***** INFORMATION

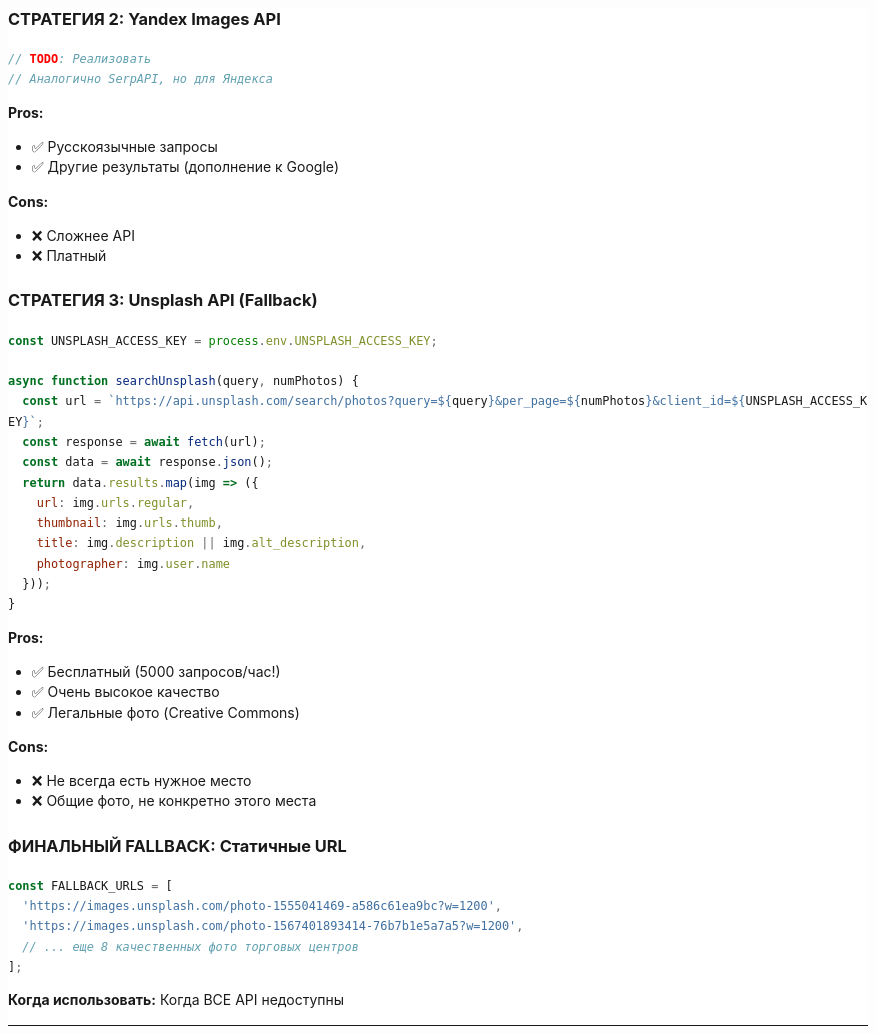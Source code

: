 ### СТРАТЕГИЯ 2: Yandex Images API

```javascript
// TODO: Реализовать
// Аналогично SerpAPI, но для Яндекса
```

**Pros:**
- ✅ Русскоязычные запросы
- ✅ Другие результаты (дополнение к Google)

**Cons:**
- ❌ Сложнее API
- ❌ Платный

### СТРАТЕГИЯ 3: Unsplash API (Fallback)

```javascript
const UNSPLASH_ACCESS_KEY = process.env.UNSPLASH_ACCESS_KEY;

async function searchUnsplash(query, numPhotos) {
  const url = `https://api.unsplash.com/search/photos?query=${query}&per_page=${numPhotos}&client_id=${UNSPLASH_ACCESS_KEY}`;
  const response = await fetch(url);
  const data = await response.json();
  return data.results.map(img => ({
    url: img.urls.regular,
    thumbnail: img.urls.thumb,
    title: img.description || img.alt_description,
    photographer: img.user.name
  }));
}
```

**Pros:**
- ✅ Бесплатный (5000 запросов/час!)
- ✅ Очень высокое качество
- ✅ Легальные фото (Creative Commons)

**Cons:**
- ❌ Не всегда есть нужное место
- ❌ Общие фото, не конкретно этого места

### ФИНАЛЬНЫЙ FALLBACK: Статичные URL

```javascript
const FALLBACK_URLS = [
  'https://images.unsplash.com/photo-1555041469-a586c61ea9bc?w=1200',
  'https://images.unsplash.com/photo-1567401893414-76b7b1e5a7a5?w=1200',
  // ... еще 8 качественных фото торговых центров
];
```

**Когда использовать:** Когда ВСЕ API недоступны

---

**********

▶ [TASK TO CARRY OUT]:
Write all the entries again word for word, minus the pictures.

▶ [SOLUTION TO THIS EXERCISE]:
Source code

: ### СТРАТЕГИЯ 2: Yandex Images API

```javascript
// TODO: Реализовать
// Аналогично SerpAPI, но для Яндекса
```

**Pros:**
- ✅ Русскоязычные запросы
- ✅ Другие результаты (дополнение к Google)

**Cons:**
- ❌ Сложнее API
- ❌ Платный

### СТРАТЕГИЯ 3: Unsplash API (Fallback)

```javascript
const UNSPLASH_ACCESS_KEY = process.env.UNSPLASH_ACCESS_KEY;

async function searchUnsplash(query, numPhotos) {
  const url = `https://api.unsplash.com/search/photos?query=${query}&per_page=${numPhotos}&client_id=${UNSPLASH_ACCESS_KEY}`;
  const response = await fetch(url);
  const data = await response.json();
  return data.results.map(img => ({
    url: img.urls.regular,
    thumbnail: img.urls.thumb,
    title: img.description || img.alt_description,
    photographer: img.user.name
  }));
}
```

**Pros:**
- ✅ Бесплатный (5000 запросов/час!)
- ✅ Очень высокое качество
- ✅ Легальные фото (Creative Commons)

**Cons:**
- ❌ Не всегда есть нужное место
- ❌ Общие фото, не конкретно этого места

### ФИНАЛЬНЫЙ FALLBACK: Статичные URL

```javascript
const FALLBACK_URLS = [
  'https://images.unsplash.com/photo-1555041469-a586c61ea9bc?w=1200',
  'https://images.unsplash.com/photo-1567401893414-76b7b1e5a7a5?w=1200',
  // ... еще 8 качественных фото торговых центров
];
```

**Когда использовать:** Когда ВСЕ API недоступны

---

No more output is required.